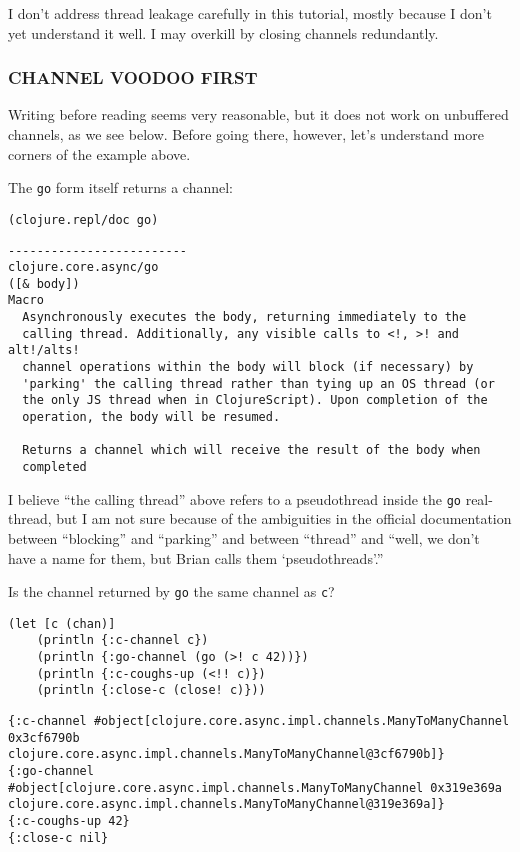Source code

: \documentclass[10pt,oneside,x11names]{article}
\begin{document}
I don't address thread leakage carefully in this tutorial, mostly
because I don't yet understand it well. I may overkill by closing
channels redundantly.

\subsubsection{CHANNEL VOODOO FIRST}
\label{channel-voodoo-first}
Writing before reading seems very reasonable, but it does not work on
unbuffered channels, as we see below. Before going there, however, let's
understand more corners of the example above.

The \texttt{go} form itself returns a channel:

\begin{verbatim}
(clojure.repl/doc go)
\end{verbatim}

\begin{verbatim}
-------------------------
clojure.core.async/go
([& body])
Macro
  Asynchronously executes the body, returning immediately to the
  calling thread. Additionally, any visible calls to <!, >! and alt!/alts!
  channel operations within the body will block (if necessary) by
  'parking' the calling thread rather than tying up an OS thread (or
  the only JS thread when in ClojureScript). Upon completion of the
  operation, the body will be resumed.

  Returns a channel which will receive the result of the body when
  completed
\end{verbatim}

I believe ``the calling thread'' above refers to a pseudothread inside the
\texttt{go} real-thread, but I am not sure because of the ambiguities in the
official documentation between ``blocking'' and ``parking'' and between
``thread'' and ``well, we don't have a name for them, but Brian calls them
`pseudothreads'.''

Is the channel returned by \texttt{go} the same channel as \texttt{c}?

\begin{verbatim}
(let [c (chan)]
    (println {:c-channel c})
    (println {:go-channel (go (>! c 42))})
    (println {:c-coughs-up (<!! c)})
    (println {:close-c (close! c)}))
\end{verbatim}

\begin{verbatim}
{:c-channel #object[clojure.core.async.impl.channels.ManyToManyChannel 0x3cf6790b clojure.core.async.impl.channels.ManyToManyChannel@3cf6790b]}
{:go-channel #object[clojure.core.async.impl.channels.ManyToManyChannel 0x319e369a clojure.core.async.impl.channels.ManyToManyChannel@319e369a]}
{:c-coughs-up 42}
{:close-c nil}
\end{verbatim}
\end{document}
☆ ☆ ☆ ☆ ☆ ☆ ☆
Exercise goal. Quote the material exactly. Pictures stay out.

Answer box.
Source code

: \documentclass[10pt,oneside,x11names]{article}
\begin{document}
I don't address thread leakage carefully in this tutorial, mostly
because I don't yet understand it well. I may overkill by closing
channels redundantly.

\subsubsection{CHANNEL VOODOO FIRST}
\label{channel-voodoo-first}
Writing before reading seems very reasonable, but it does not work on
unbuffered channels, as we see below. Before going there, however, let's
understand more corners of the example above.

The \texttt{go} form itself returns a channel:

\begin{verbatim}
(clojure.repl/doc go)
\end{verbatim}

\begin{verbatim}
-------------------------
clojure.core.async/go
([& body])
Macro
  Asynchronously executes the body, returning immediately to the
  calling thread. Additionally, any visible calls to <!, >! and alt!/alts!
  channel operations within the body will block (if necessary) by
  'parking' the calling thread rather than tying up an OS thread (or
  the only JS thread when in ClojureScript). Upon completion of the
  operation, the body will be resumed.

  Returns a channel which will receive the result of the body when
  completed
\end{verbatim}

I believe ``the calling thread'' above refers to a pseudothread inside the
\texttt{go} real-thread, but I am not sure because of the ambiguities in the
official documentation between ``blocking'' and ``parking'' and between
``thread'' and ``well, we don't have a name for them, but Brian calls them
`pseudothreads'.''

Is the channel returned by \texttt{go} the same channel as \texttt{c}?

\begin{verbatim}
(let [c (chan)]
    (println {:c-channel c})
    (println {:go-channel (go (>! c 42))})
    (println {:c-coughs-up (<!! c)})
    (println {:close-c (close! c)}))
\end{verbatim}

\begin{verbatim}
{:c-channel #object[clojure.core.async.impl.channels.ManyToManyChannel 0x3cf6790b clojure.core.async.impl.channels.ManyToManyChannel@3cf6790b]}
{:go-channel #object[clojure.core.async.impl.channels.ManyToManyChannel 0x319e369a clojure.core.async.impl.channels.ManyToManyChannel@319e369a]}
{:c-coughs-up 42}
{:close-c nil}
\end{verbatim}
\end{document}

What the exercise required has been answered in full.